We’re in my bedroom a couple hours later, and I’m still hazy with wine. Unspoken words pulse in my head and in my mind’s eye, I can actually see them: round, curling, bubbling up my throat. When they come out, they look thin and flat, like Times New Roman. I didn’t mean to say, “I love you,” but the words just fell out of my mouth.

I hate how cliche it was that it happened on Valentine’s Day, hate that I was drunk, hate that I said it first, hate that it wasn’t reciprocated.

The following afternoon, I finally wiggled away from his snuggles and pushed him out the door at 4:30 pm. A few hours later, he asked me out again for Wednesday night.

I didn’t say it because it was Valentine’s Day. I don’t think I said it because I was drunk - though I certainly would not have said it had I been sober. I don’t even think I said it because I felt it; I’ve felt it before, but have kept it to myself.
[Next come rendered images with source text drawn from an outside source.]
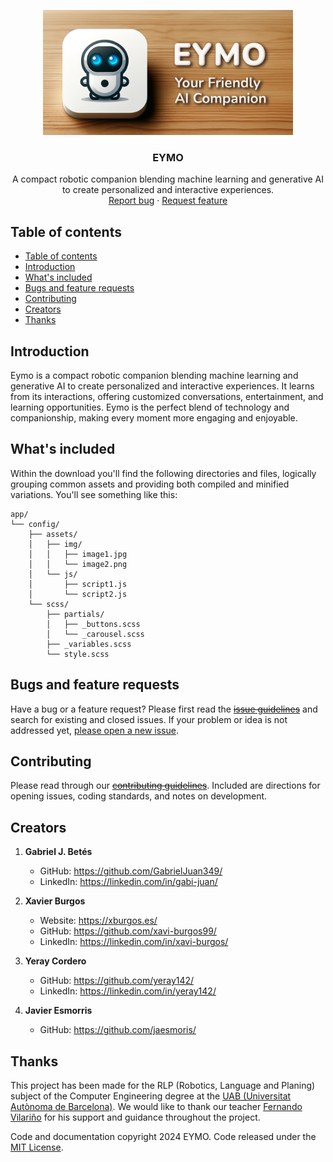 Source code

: <p align="center">
  <a href="https://example.com/">
    <!-- <img src="https://via.placeholder.com/72" alt="Logo" width=72 height=72> -->
    <img src="./banner.jpg" alt="EYMO banner" width="400" height="200">
  </a>

  <h3 align="center">EYMO</h3>

  <p align="center">
    A compact robotic companion blending machine learning and generative AI to create personalized and interactive experiences.
    <br>
    <a href="https://github.com/xavi-burgos99/eymo/issues/new?template=bug.md">Report bug</a>
    ·
    <a href="https://github.com/xavi-burgos99/eymo/issues/new?template=feature.md&labels=feature">Request feature</a>
  </p>
</p>


## Table of contents

- [Table of contents](#table-of-contents)
- [Introduction](#introduction)
- [What's included](#whats-included)
- [Bugs and feature requests](#bugs-and-feature-requests)
- [Contributing](#contributing)
- [Creators](#creators)
- [Thanks](#thanks)


## Introduction

Eymo is a compact robotic companion blending machine learning and generative AI to create personalized and interactive experiences. It learns from its interactions, offering customized conversations, entertainment, and learning opportunities. Eymo is the perfect blend of technology and companionship, making every moment more engaging and enjoyable.


## What's included

Within the download you'll find the following directories and files, logically grouping common assets and providing both compiled and minified variations. You'll see something like this:

```text
app/
└── config/
    ├── assets/
    │   ├── img/
    │   │   ├── image1.jpg
    │   │   └── image2.png
    │   └── js/
    │       ├── script1.js
    │       └── script2.js
    └── scss/
        ├── partials/
        │   ├── _buttons.scss
        │   └── _carousel.scss
        ├── _variables.scss
        └── style.scss
```

## Bugs and feature requests

Have a bug or a feature request? Please first read the ~~[issue guidelines](https://github.com/xavi-burgos99/eymo/blob/main/CONTRIBUTING.md)~~ and search for existing and closed issues. If your problem or idea is not addressed yet, [please open a new issue](https://github.com/xavi-burgos99/eymo/issues/new).

## Contributing

Please read through our ~~[contributing guidelines](https://reponame/blob/master/CONTRIBUTING.md)~~. Included are directions for opening issues, coding standards, and notes on development.

## Creators

1. **Gabriel J. Betés**
   - GitHub: <https://github.com/GabrielJuan349/>
   - LinkedIn: <https://linkedin.com/in/gabi-juan/>

2. **Xavier Burgos**
   - Website: <https://xburgos.es/>
   - GitHub: <https://github.com/xavi-burgos99/>
   - LinkedIn: <https://linkedin.com/in/xavi-burgos/>

3. **Yeray Cordero**
   - GitHub: <https://github.com/yeray142/>
   - LinkedIn: <https://linkedin.com/in/yeray142/>

4. **Javier Esmorris**
   - GitHub: <https://github.com/jaesmoris/>


## Thanks

This project has been made for the RLP (Robotics, Language and Planing) subject of the Computer Engineering degree at the [UAB (Universitat Autònoma de Barcelona)](https://www.uab.cat/). We would like to thank our teacher [Fernando Vilariño](https://linkedin.com/in/fernandovilarino) for his support and guidance throughout the project.

Code and documentation copyright 2024 EYMO. Code released under the [MIT License](https://reponame/blob/master/LICENSE).
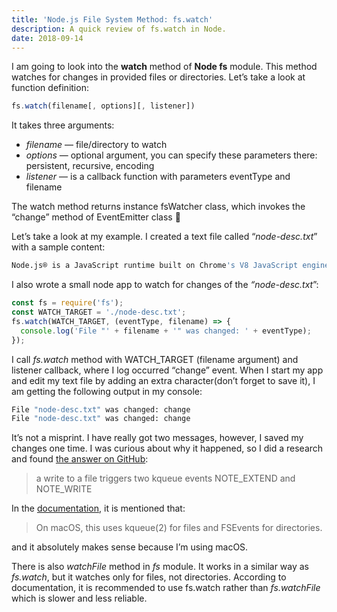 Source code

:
 ```yaml
---
title: 'Node.js File System Method: fs.watch'
description: A quick review of fs.watch in Node.
date: 2018-09-14
---
```


I am going to look into the **watch** method of **Node fs** module. This method watches for changes in provided files or directories. Let’s take a look at function definition:

```js
fs.watch(filename[, options][, listener])
```

It takes three arguments:

- _filename_ — file/directory to watch
- _options_ — optional argument, you can specify these parameters there: persistent, recursive, encoding
- _listener_ — is a callback function with parameters eventType and filename

The watch method returns instance fsWatcher class, which invokes the “change” method of EventEmitter class 🤔

Let’s take a look at my example. I created a text file called “_node-desc.txt_” with a sample content:<br/>

```sh
Node.js® is a JavaScript runtime built on Chrome's V8 JavaScript engine.
```

I also wrote a small node app to watch for changes of the _“node-desc.txt_”:

```js
const fs = require('fs');
const WATCH_TARGET = './node-desc.txt';
fs.watch(WATCH_TARGET, (eventType, filename) => {
  console.log('File "' + filename + '" was changed: ' + eventType);
});
```

I call _fs.watch_ method with WATCH_TARGET (filename argument) and listener callback, where I log occurred “change” event. When I start my app and edit my text file by adding an extra character(don’t forget to save it), I am getting the following output in my console:

```sh
File "node-desc.txt" was changed: change
File "node-desc.txt" was changed: change
```

It’s not a misprint. I have really got two messages, however, I saved my changes one time. I was curious about why it happened, so I did a research and found <a href="https://github.com/nodejs/node-v0.x-archive/issues/2054#issuecomment-8686322" target="_blank" rel="noopener noreferrer">the answer on GitHub</a>:

> a write to a file triggers two kqueue events NOTE_EXTEND and NOTE_WRITE

In the <a href="https://nodejs.org/api/fs.html#fs_availability" target="_blank" rel="noopener noreferrer">documentation</a>, it is mentioned that:

> On macOS, this uses kqueue(2) for files and FSEvents for directories.

and it absolutely makes sense because I’m using macOS.

There is also _watchFile_ method in _fs_ module. It works in a similar way as _fs.watch_, but it watches only for files, not directories. According to documentation, it is recommended to use fs.watch rather than _fs.watchFile_ which is slower and less reliable.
I think I told him I loved him because he felt like a safe person to be vulnerable with.

Lesson I think I’m about to learn: just because someone is a safe person to be vulnerable with doesn’t mean they won’t still break your heart.


Last updated February 17, 2015


fairy_tale February 17, 2015

love is such a huge gamble. worth it though!

Thrice March 14, 2015

Your writing feels like I'm reading a novel. Those moments I hold my breath, and move onto the next words.